Phishing via email has always been a core attack technique. Simply sending an email with a link to a deceptive website with a fake login is a favorite movie. Recently, we have observed frequently utilized evolutions of this technique – where attackers leverage a fake login to trick the user into exposing his username and password by presenting fake files that require one to “log in” in order to view the content of the file. The attack involves sending an email with a legit looking document (either a PDF or Office file). The files don’t have any malicious content inside such as macros or exploits, and therefore easily bypass the most popular email security solutions. When opening the file, the user will see some blurred content in the background and a claim that the file is protected by a password or only available in the cloud. Therefore requiring the user to login to his account in order to view the content. In the next image, we can see an example of an email sent to one of our financial institution customers. As you see there’s a PDF attachment with a link inside leading to a fake Adobe login screen.

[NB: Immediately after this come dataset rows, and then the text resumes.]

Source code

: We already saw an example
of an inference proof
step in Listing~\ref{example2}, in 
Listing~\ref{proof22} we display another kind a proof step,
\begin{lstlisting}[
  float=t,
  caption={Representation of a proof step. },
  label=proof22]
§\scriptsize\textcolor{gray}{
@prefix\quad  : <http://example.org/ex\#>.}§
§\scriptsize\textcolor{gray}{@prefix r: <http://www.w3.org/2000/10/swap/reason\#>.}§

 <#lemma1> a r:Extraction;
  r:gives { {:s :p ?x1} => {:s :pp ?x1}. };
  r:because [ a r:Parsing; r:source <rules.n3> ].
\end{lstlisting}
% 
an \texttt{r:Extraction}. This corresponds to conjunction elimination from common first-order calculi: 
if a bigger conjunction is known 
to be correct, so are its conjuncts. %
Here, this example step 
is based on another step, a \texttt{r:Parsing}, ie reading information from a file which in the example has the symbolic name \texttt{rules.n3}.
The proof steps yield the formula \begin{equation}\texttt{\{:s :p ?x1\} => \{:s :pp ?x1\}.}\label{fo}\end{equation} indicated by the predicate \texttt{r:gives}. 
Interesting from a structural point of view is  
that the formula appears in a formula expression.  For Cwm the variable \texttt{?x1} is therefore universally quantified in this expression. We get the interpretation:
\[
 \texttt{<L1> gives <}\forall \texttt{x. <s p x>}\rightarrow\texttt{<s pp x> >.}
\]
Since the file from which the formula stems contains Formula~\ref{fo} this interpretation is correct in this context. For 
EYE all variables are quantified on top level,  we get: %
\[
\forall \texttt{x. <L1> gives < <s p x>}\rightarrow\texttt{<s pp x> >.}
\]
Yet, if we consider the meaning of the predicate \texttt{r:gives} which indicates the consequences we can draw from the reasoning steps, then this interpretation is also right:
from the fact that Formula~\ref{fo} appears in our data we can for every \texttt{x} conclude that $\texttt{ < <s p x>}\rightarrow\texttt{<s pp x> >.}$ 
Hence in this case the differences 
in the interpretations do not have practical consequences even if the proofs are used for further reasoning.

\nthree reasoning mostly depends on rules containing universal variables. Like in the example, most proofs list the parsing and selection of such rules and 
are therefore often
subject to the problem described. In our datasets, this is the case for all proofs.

Here is a similar example with an Excel file:


These phishing attempts can be more effective than just sending a link inside an email. First, they easily bypass email security solutions that only scan URLs placed directly inside emails (for example Office 365 “safe links”). Second, because it creates a call-to-action for the busy end-user – the email is already in his inbox, he his seeing some blurry content that he believes he needs to access and all that’s left is to do a quick “login”. The way Perception Point is able to identify this technique as malicious and block it before it reaches the user is thanks to our Recursive Unpacker, which “unpacks” several layers of files and links to identify embedded attacks, combined with our advanced Phishing engines.